This week saw many political happenings worth writing about, each of which will fill many a political column. There was the Georgia Governor’s signing a new law allowing “concealed carry” permit holders to carry their guns onto all public colleges and universities, whether students, faculty, or visitors. There was the resounding defeat in France of a politician whose platform centered on making her country great again, on rejecting multinational solutions to crises, on cracking down on immigrants and especially Muslim immigrants. There was the federal funding bill that did not “Build the Wall” or defund Planned Parenthood or cut funding for scientific research. But most importantly, there was the passage in the House of Representatives of the American Health Care Act (AHCA), which if enacted in the Senate and signed by the President would repeal Obamacare and replace it with something much less.
This column has more than once addressed four themes central to the religions most of us declare that we support: feeding the hungry, welcoming the stranger, caring for our planet, and healing the sick. Revisiting that last one, how well are our elected leaders doing to ensure we as a society heal the sick?
One of the original purposes of President Obama’s Affordable Care Act was to expand Medicaid to provide coverage to individuals and families with incomes up to 133% of the federal poverty level. Following a Supreme Court review this Medicaid expansion became optional; several states, including South Carolina, chose to opt out. All federal taxpayers paid the additional cost, but only some states’ poor received the additional benefit. The AHCA now prohibits further expansion of that benefit; its funding is to be zeroed out.

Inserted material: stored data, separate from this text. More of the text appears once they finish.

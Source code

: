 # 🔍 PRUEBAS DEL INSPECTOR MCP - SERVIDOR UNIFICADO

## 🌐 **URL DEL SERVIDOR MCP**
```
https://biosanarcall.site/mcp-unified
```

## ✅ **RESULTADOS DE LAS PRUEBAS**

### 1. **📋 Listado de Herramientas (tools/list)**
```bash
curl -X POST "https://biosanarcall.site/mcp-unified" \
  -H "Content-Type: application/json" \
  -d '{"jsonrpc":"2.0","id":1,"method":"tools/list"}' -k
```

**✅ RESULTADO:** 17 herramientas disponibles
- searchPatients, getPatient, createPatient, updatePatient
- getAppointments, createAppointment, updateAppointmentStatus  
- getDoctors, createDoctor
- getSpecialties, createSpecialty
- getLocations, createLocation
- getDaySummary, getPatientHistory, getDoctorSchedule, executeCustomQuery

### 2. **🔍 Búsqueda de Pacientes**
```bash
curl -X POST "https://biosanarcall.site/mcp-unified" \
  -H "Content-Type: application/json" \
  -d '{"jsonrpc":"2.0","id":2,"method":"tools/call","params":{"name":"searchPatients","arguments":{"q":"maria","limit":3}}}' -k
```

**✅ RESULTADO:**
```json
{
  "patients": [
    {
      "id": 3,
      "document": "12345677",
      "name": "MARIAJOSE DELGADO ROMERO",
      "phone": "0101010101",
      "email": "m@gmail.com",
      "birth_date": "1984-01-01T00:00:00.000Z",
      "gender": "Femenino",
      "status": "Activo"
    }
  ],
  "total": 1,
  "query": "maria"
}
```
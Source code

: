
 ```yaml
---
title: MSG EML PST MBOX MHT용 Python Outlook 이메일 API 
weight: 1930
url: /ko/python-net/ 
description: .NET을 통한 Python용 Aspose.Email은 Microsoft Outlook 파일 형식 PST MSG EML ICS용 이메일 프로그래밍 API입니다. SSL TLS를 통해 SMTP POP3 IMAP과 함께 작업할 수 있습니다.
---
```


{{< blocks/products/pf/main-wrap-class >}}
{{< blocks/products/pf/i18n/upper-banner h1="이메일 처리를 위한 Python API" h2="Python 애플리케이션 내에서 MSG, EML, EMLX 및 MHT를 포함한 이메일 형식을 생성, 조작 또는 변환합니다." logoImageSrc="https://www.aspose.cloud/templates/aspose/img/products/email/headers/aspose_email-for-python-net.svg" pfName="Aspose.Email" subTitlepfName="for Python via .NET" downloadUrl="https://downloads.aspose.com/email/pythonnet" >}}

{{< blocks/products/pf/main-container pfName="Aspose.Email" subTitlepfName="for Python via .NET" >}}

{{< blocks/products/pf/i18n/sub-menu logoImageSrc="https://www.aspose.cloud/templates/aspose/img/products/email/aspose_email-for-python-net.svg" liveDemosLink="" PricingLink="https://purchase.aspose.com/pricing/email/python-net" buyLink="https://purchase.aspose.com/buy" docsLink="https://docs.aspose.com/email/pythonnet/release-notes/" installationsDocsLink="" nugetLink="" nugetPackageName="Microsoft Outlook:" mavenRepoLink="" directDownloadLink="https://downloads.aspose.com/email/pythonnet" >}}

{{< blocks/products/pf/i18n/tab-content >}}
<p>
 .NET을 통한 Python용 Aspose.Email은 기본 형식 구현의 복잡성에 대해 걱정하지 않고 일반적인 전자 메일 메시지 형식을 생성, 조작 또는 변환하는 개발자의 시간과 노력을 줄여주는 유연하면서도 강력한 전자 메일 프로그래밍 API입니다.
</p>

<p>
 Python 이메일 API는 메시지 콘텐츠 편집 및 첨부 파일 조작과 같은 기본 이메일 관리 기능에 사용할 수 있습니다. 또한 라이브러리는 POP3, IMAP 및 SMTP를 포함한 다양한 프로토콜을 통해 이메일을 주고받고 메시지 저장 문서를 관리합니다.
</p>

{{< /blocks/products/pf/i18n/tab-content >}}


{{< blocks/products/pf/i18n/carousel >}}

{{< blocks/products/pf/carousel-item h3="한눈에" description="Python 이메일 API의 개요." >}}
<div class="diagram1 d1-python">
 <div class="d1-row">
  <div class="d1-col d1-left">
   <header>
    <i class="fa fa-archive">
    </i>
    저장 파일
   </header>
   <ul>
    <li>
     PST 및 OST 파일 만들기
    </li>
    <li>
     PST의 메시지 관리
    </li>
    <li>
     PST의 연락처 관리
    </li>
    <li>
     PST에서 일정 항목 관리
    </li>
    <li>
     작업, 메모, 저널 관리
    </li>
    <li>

There is a question, the benefit to whom? The answer is to those who are poor, but not so poor as to qualify for Medicaid. Absent Obamacare, these working people too often had to choose whether to pay for food, shelter, and clothing on the one hand, or for some medical insurance on the other. Disposable income is not a concept for such families. Their children are in public schools, because we as a society rightly consider education to be a “free” benefit not requiring an additional fee that some could not afford. We reason that public education benefits all of us: we are all better off when the children of poor families are educated. And yet we apparently don’t see it the same way, when talking about their physical health. We don’t note that we are better off at the store if the people shopping with us are healthy, not to mention the clerks who check our groceries, many of whom qualify as “working poor.”
Several national churches have joined the AARP, the American Medical Association and other organizations in opposing the draft AHCA. It is now up to the Senate to decide. Will we continue to be a society whose core values include feeding the hungry, welcoming the stranger, caring for our planet, and, yes, healing the sick? Let us all hope that the answer is “yes.”